- Exercise aim
Everything in the records below should be set down again, word for word.

- Record extracts
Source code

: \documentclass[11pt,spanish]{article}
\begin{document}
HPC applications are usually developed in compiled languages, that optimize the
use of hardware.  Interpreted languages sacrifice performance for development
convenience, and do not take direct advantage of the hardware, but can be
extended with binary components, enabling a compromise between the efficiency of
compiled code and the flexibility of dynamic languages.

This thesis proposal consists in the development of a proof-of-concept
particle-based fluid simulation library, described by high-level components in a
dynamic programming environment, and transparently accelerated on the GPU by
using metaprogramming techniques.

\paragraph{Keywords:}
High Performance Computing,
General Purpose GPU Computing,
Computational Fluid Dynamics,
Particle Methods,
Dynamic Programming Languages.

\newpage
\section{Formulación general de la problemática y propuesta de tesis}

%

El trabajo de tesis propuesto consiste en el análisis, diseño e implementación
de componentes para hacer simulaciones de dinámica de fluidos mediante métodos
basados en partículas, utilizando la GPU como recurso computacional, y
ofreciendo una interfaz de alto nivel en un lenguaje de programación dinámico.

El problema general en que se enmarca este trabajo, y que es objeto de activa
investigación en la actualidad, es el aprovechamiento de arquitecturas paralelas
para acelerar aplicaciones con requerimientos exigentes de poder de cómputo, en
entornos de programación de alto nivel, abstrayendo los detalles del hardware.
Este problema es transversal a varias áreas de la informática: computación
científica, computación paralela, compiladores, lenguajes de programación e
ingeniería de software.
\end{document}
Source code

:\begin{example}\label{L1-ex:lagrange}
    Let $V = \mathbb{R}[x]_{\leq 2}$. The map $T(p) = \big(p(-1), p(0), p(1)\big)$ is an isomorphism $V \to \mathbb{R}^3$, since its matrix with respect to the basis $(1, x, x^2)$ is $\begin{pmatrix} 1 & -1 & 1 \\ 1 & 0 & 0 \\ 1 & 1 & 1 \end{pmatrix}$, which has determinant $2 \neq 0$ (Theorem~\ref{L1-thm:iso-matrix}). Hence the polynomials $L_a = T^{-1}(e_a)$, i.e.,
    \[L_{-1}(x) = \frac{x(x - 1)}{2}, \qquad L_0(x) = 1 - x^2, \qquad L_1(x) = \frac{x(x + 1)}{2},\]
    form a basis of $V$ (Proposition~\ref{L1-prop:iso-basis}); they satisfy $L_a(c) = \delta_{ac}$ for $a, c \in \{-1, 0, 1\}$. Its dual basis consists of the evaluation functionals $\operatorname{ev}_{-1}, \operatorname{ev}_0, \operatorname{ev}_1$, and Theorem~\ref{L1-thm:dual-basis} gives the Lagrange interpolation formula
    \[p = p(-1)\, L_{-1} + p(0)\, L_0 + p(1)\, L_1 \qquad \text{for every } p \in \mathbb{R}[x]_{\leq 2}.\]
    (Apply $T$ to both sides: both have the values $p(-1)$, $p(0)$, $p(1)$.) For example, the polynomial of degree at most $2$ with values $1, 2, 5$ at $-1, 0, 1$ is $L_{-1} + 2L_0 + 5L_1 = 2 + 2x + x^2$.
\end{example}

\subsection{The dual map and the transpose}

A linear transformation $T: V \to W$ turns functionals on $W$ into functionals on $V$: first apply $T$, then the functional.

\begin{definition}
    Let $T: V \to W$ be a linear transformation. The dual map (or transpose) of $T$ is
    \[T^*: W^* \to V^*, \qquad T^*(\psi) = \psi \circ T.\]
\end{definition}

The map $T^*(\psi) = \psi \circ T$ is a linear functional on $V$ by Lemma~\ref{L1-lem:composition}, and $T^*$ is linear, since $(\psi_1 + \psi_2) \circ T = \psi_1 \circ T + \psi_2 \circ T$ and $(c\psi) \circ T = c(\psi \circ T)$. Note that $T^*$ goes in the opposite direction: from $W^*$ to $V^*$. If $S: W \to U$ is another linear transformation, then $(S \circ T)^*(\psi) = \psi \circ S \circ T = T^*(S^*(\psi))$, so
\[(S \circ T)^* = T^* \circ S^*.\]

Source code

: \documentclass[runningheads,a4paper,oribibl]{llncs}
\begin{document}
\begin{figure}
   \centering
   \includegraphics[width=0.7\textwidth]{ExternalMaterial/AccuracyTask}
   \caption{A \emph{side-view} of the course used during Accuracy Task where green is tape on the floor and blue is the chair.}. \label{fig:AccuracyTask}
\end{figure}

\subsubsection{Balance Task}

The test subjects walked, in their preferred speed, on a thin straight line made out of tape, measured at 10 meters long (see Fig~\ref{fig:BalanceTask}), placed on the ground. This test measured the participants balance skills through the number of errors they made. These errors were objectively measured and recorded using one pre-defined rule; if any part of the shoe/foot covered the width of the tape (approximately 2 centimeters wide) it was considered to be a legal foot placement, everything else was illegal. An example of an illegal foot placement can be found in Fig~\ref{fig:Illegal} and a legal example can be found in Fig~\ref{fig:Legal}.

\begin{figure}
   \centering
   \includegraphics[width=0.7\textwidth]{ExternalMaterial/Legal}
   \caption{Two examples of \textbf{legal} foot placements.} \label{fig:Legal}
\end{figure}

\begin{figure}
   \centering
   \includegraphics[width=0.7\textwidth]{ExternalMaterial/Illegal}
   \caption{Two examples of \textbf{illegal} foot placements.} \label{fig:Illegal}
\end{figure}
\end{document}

- Completed task
Source code

: \documentclass[11pt,spanish]{article}
\begin{document}
HPC applications are usually developed in compiled languages, that optimize the
use of hardware.  Interpreted languages sacrifice performance for development
convenience, and do not take direct advantage of the hardware, but can be
extended with binary components, enabling a compromise between the efficiency of
compiled code and the flexibility of dynamic languages.

This thesis proposal consists in the development of a proof-of-concept
particle-based fluid simulation library, described by high-level components in a
dynamic programming environment, and transparently accelerated on the GPU by
using metaprogramming techniques.

\paragraph{Keywords:}
High Performance Computing,
General Purpose GPU Computing,
Computational Fluid Dynamics,
Particle Methods,
Dynamic Programming Languages.

\newpage
\section{Formulación general de la problemática y propuesta de tesis}

%

El trabajo de tesis propuesto consiste en el análisis, diseño e implementación
de componentes para hacer simulaciones de dinámica de fluidos mediante métodos
basados en partículas, utilizando la GPU como recurso computacional, y
ofreciendo una interfaz de alto nivel en un lenguaje de programación dinámico.

El problema general en que se enmarca este trabajo, y que es objeto de activa
investigación en la actualidad, es el aprovechamiento de arquitecturas paralelas
para acelerar aplicaciones con requerimientos exigentes de poder de cómputo, en
entornos de programación de alto nivel, abstrayendo los detalles del hardware.
Este problema es transversal a varias áreas de la informática: computación
científica, computación paralela, compiladores, lenguajes de programación e
ingeniería de software.
\end{document}
Source code

:\begin{example}\label{L1-ex:lagrange}
    Let $V = \mathbb{R}[x]_{\leq 2}$. The map $T(p) = \big(p(-1), p(0), p(1)\big)$ is an isomorphism $V \to \mathbb{R}^3$, since its matrix with respect to the basis $(1, x, x^2)$ is $\begin{pmatrix} 1 & -1 & 1 \\ 1 & 0 & 0 \\ 1 & 1 & 1 \end{pmatrix}$, which has determinant $2 \neq 0$ (Theorem~\ref{L1-thm:iso-matrix}). Hence the polynomials $L_a = T^{-1}(e_a)$, i.e.,
    \[L_{-1}(x) = \frac{x(x - 1)}{2}, \qquad L_0(x) = 1 - x^2, \qquad L_1(x) = \frac{x(x + 1)}{2},\]
    form a basis of $V$ (Proposition~\ref{L1-prop:iso-basis}); they satisfy $L_a(c) = \delta_{ac}$ for $a, c \in \{-1, 0, 1\}$. Its dual basis consists of the evaluation functionals $\operatorname{ev}_{-1}, \operatorname{ev}_0, \operatorname{ev}_1$, and Theorem~\ref{L1-thm:dual-basis} gives the Lagrange interpolation formula
    \[p = p(-1)\, L_{-1} + p(0)\, L_0 + p(1)\, L_1 \qquad \text{for every } p \in \mathbb{R}[x]_{\leq 2}.\]
    (Apply $T$ to both sides: both have the values $p(-1)$, $p(0)$, $p(1)$.) For example, the polynomial of degree at most $2$ with values $1, 2, 5$ at $-1, 0, 1$ is $L_{-1} + 2L_0 + 5L_1 = 2 + 2x + x^2$.
\end{example}

\subsection{The dual map and the transpose}

A linear transformation $T: V \to W$ turns functionals on $W$ into functionals on $V$: first apply $T$, then the functional.

\begin{definition}
    Let $T: V \to W$ be a linear transformation. The dual map (or transpose) of $T$ is
    \[T^*: W^* \to V^*, \qquad T^*(\psi) = \psi \circ T.\]
\end{definition}

The map $T^*(\psi) = \psi \circ T$ is a linear functional on $V$ by Lemma~\ref{L1-lem:composition}, and $T^*$ is linear, since $(\psi_1 + \psi_2) \circ T = \psi_1 \circ T + \psi_2 \circ T$ and $(c\psi) \circ T = c(\psi \circ T)$. Note that $T^*$ goes in the opposite direction: from $W^*$ to $V^*$. If $S: W \to U$ is another linear transformation, then $(S \circ T)^*(\psi) = \psi \circ S \circ T = T^*(S^*(\psi))$, so
\[(S \circ T)^* = T^* \circ S^*.\]

Source code

: \documentclass[runningheads,a4paper,oribibl]{llncs}
\begin{document}
\begin{figure}
   \centering
   \includegraphics[width=0.7\textwidth]{ExternalMaterial/AccuracyTask}
   \caption{A \emph{side-view} of the course used during Accuracy Task where green is tape on the floor and blue is the chair.}. \label{fig:AccuracyTask}
\end{figure}

\subsubsection{Balance Task}

The test subjects walked, in their preferred speed, on a thin straight line made out of tape, measured at 10 meters long (see Fig~\ref{fig:BalanceTask}), placed on the ground. This test measured the participants balance skills through the number of errors they made. These errors were objectively measured and recorded using one pre-defined rule; if any part of the shoe/foot covered the width of the tape (approximately 2 centimeters wide) it was considered to be a legal foot placement, everything else was illegal. An example of an illegal foot placement can be found in Fig~\ref{fig:Illegal} and a legal example can be found in Fig~\ref{fig:Legal}.

\begin{figure}
   \centering
   \includegraphics[width=0.7\textwidth]{ExternalMaterial/Legal}
   \caption{Two examples of \textbf{legal} foot placements.} \label{fig:Legal}
\end{figure}

\begin{figure}
   \centering
   \includegraphics[width=0.7\textwidth]{ExternalMaterial/Illegal}
   \caption{Two examples of \textbf{illegal} foot placements.} \label{fig:Illegal}
\end{figure}
\end{document}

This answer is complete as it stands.